(EXERCISE DIRECTIONS)
Copy the records below exactly as they are written.

(INPUT DATA)
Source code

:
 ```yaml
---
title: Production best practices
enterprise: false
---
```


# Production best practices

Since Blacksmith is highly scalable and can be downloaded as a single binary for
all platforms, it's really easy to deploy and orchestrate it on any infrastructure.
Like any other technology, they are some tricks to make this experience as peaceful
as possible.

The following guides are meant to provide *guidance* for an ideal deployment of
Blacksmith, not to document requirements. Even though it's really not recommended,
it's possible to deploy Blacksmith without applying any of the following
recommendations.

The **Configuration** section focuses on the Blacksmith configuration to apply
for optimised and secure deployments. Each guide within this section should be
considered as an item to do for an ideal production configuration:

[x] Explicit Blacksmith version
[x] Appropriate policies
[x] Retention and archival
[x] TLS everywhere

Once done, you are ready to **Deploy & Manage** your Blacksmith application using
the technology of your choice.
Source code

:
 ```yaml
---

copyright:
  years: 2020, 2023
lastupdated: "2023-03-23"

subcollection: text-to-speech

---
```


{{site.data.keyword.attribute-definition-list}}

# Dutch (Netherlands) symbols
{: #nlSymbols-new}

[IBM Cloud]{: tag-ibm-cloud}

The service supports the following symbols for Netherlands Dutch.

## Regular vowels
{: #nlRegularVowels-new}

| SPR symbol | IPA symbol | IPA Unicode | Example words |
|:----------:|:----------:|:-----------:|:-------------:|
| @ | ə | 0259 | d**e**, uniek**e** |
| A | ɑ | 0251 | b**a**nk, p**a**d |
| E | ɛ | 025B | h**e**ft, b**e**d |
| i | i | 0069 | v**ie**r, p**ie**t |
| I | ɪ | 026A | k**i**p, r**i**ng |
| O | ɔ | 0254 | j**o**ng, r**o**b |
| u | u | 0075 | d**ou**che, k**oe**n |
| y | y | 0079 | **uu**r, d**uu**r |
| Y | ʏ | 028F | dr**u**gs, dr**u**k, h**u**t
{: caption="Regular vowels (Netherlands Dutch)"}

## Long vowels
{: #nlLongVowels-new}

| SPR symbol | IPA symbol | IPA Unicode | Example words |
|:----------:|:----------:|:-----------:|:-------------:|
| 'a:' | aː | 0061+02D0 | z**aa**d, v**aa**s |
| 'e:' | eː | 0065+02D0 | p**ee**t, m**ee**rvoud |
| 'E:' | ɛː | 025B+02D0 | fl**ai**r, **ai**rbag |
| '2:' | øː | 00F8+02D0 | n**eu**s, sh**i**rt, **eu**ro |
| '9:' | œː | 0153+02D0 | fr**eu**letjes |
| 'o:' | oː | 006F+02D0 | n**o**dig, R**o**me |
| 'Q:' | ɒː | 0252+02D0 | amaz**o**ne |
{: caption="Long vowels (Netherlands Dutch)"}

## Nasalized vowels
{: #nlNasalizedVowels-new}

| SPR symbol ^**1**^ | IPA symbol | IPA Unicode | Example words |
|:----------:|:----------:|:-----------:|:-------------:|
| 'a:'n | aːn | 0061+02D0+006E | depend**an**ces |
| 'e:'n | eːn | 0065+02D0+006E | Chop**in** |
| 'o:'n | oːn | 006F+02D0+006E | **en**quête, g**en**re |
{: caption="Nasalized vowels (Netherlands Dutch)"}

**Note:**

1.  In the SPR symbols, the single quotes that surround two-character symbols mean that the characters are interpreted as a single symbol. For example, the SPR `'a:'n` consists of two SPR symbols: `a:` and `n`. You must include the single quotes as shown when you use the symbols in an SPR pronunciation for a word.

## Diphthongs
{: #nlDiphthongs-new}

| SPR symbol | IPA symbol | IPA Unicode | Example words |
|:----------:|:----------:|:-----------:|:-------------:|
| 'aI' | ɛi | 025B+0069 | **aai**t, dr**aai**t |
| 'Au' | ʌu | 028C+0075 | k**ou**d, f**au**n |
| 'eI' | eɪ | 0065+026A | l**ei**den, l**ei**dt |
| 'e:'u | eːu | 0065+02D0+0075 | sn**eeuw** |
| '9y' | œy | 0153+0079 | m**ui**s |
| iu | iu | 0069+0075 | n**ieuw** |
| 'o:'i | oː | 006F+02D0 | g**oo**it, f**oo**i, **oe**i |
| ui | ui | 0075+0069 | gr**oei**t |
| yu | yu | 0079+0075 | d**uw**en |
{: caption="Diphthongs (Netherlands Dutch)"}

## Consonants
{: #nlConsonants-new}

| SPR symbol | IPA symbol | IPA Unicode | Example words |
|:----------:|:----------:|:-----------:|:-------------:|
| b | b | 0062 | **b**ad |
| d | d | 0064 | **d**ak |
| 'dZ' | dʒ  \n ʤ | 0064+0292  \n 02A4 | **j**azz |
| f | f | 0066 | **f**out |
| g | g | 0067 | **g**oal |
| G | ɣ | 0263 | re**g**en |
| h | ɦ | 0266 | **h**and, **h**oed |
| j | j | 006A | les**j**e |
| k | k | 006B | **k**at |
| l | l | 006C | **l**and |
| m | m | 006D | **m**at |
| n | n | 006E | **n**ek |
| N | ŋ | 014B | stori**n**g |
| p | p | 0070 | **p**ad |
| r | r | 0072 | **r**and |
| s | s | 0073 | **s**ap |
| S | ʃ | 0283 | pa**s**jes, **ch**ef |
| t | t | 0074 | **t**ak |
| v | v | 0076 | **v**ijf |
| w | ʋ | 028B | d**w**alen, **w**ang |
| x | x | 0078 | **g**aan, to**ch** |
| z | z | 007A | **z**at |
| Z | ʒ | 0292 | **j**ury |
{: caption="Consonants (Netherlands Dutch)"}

(ANSWER BELOW)
Source code

:
 ```yaml
---
title: Production best practices
enterprise: false
---
```


# Production best practices

Since Blacksmith is highly scalable and can be downloaded as a single binary for
all platforms, it's really easy to deploy and orchestrate it on any infrastructure.
Like any other technology, they are some tricks to make this experience as peaceful
as possible.

The following guides are meant to provide *guidance* for an ideal deployment of
Blacksmith, not to document requirements. Even though it's really not recommended,
it's possible to deploy Blacksmith without applying any of the following
recommendations.

The **Configuration** section focuses on the Blacksmith configuration to apply
for optimised and secure deployments. Each guide within this section should be
considered as an item to do for an ideal production configuration:

[x] Explicit Blacksmith version
[x] Appropriate policies
[x] Retention and archival
[x] TLS everywhere

Once done, you are ready to **Deploy & Manage** your Blacksmith application using
the technology of your choice.
Source code

:
 ```yaml
---

copyright:
  years: 2020, 2023
lastupdated: "2023-03-23"

subcollection: text-to-speech

---
```


{{site.data.keyword.attribute-definition-list}}

# Dutch (Netherlands) symbols
{: #nlSymbols-new}

[IBM Cloud]{: tag-ibm-cloud}

The service supports the following symbols for Netherlands Dutch.

## Regular vowels
{: #nlRegularVowels-new}

| SPR symbol | IPA symbol | IPA Unicode | Example words |
|:----------:|:----------:|:-----------:|:-------------:|
| @ | ə | 0259 | d**e**, uniek**e** |
| A | ɑ | 0251 | b**a**nk, p**a**d |
| E | ɛ | 025B | h**e**ft, b**e**d |
| i | i | 0069 | v**ie**r, p**ie**t |
| I | ɪ | 026A | k**i**p, r**i**ng |
| O | ɔ | 0254 | j**o**ng, r**o**b |
| u | u | 0075 | d**ou**che, k**oe**n |
| y | y | 0079 | **uu**r, d**uu**r |
| Y | ʏ | 028F | dr**u**gs, dr**u**k, h**u**t
{: caption="Regular vowels (Netherlands Dutch)"}

## Long vowels
{: #nlLongVowels-new}

| SPR symbol | IPA symbol | IPA Unicode | Example words |
|:----------:|:----------:|:-----------:|:-------------:|
| 'a:' | aː | 0061+02D0 | z**aa**d, v**aa**s |
| 'e:' | eː | 0065+02D0 | p**ee**t, m**ee**rvoud |
| 'E:' | ɛː | 025B+02D0 | fl**ai**r, **ai**rbag |
| '2:' | øː | 00F8+02D0 | n**eu**s, sh**i**rt, **eu**ro |
| '9:' | œː | 0153+02D0 | fr**eu**letjes |
| 'o:' | oː | 006F+02D0 | n**o**dig, R**o**me |
| 'Q:' | ɒː | 0252+02D0 | amaz**o**ne |
{: caption="Long vowels (Netherlands Dutch)"}

## Nasalized vowels
{: #nlNasalizedVowels-new}

| SPR symbol ^**1**^ | IPA symbol | IPA Unicode | Example words |
|:----------:|:----------:|:-----------:|:-------------:|
| 'a:'n | aːn | 0061+02D0+006E | depend**an**ces |
| 'e:'n | eːn | 0065+02D0+006E | Chop**in** |
| 'o:'n | oːn | 006F+02D0+006E | **en**quête, g**en**re |
{: caption="Nasalized vowels (Netherlands Dutch)"}

**Note:**

1.  In the SPR symbols, the single quotes that surround two-character symbols mean that the characters are interpreted as a single symbol. For example, the SPR `'a:'n` consists of two SPR symbols: `a:` and `n`. You must include the single quotes as shown when you use the symbols in an SPR pronunciation for a word.

## Diphthongs
{: #nlDiphthongs-new}

| SPR symbol | IPA symbol | IPA Unicode | Example words |
|:----------:|:----------:|:-----------:|:-------------:|
| 'aI' | ɛi | 025B+0069 | **aai**t, dr**aai**t |
| 'Au' | ʌu | 028C+0075 | k**ou**d, f**au**n |
| 'eI' | eɪ | 0065+026A | l**ei**den, l**ei**dt |
| 'e:'u | eːu | 0065+02D0+0075 | sn**eeuw** |
| '9y' | œy | 0153+0079 | m**ui**s |
| iu | iu | 0069+0075 | n**ieuw** |
| 'o:'i | oː | 006F+02D0 | g**oo**it, f**oo**i, **oe**i |
| ui | ui | 0075+0069 | gr**oei**t |
| yu | yu | 0079+0075 | d**uw**en |
{: caption="Diphthongs (Netherlands Dutch)"}

## Consonants
{: #nlConsonants-new}

| SPR symbol | IPA symbol | IPA Unicode | Example words |
|:----------:|:----------:|:-----------:|:-------------:|
| b | b | 0062 | **b**ad |
| d | d | 0064 | **d**ak |
| 'dZ' | dʒ  \n ʤ | 0064+0292  \n 02A4 | **j**azz |
| f | f | 0066 | **f**out |
| g | g | 0067 | **g**oal |
| G | ɣ | 0263 | re**g**en |
| h | ɦ | 0266 | **h**and, **h**oed |
| j | j | 006A | les**j**e |
| k | k | 006B | **k**at |
| l | l | 006C | **l**and |
| m | m | 006D | **m**at |
| n | n | 006E | **n**ek |
| N | ŋ | 014B | stori**n**g |
| p | p | 0070 | **p**ad |
| r | r | 0072 | **r**and |
| s | s | 0073 | **s**ap |
| S | ʃ | 0283 | pa**s**jes, **ch**ef |
| t | t | 0074 | **t**ak |
| v | v | 0076 | **v**ijf |
| w | ʋ | 028B | d**w**alen, **w**ang |
| x | x | 0078 | **g**aan, to**ch** |
| z | z | 007A | **z**at |
| Z | ʒ | 0292 | **j**ury |
{: caption="Consonants (Netherlands Dutch)"}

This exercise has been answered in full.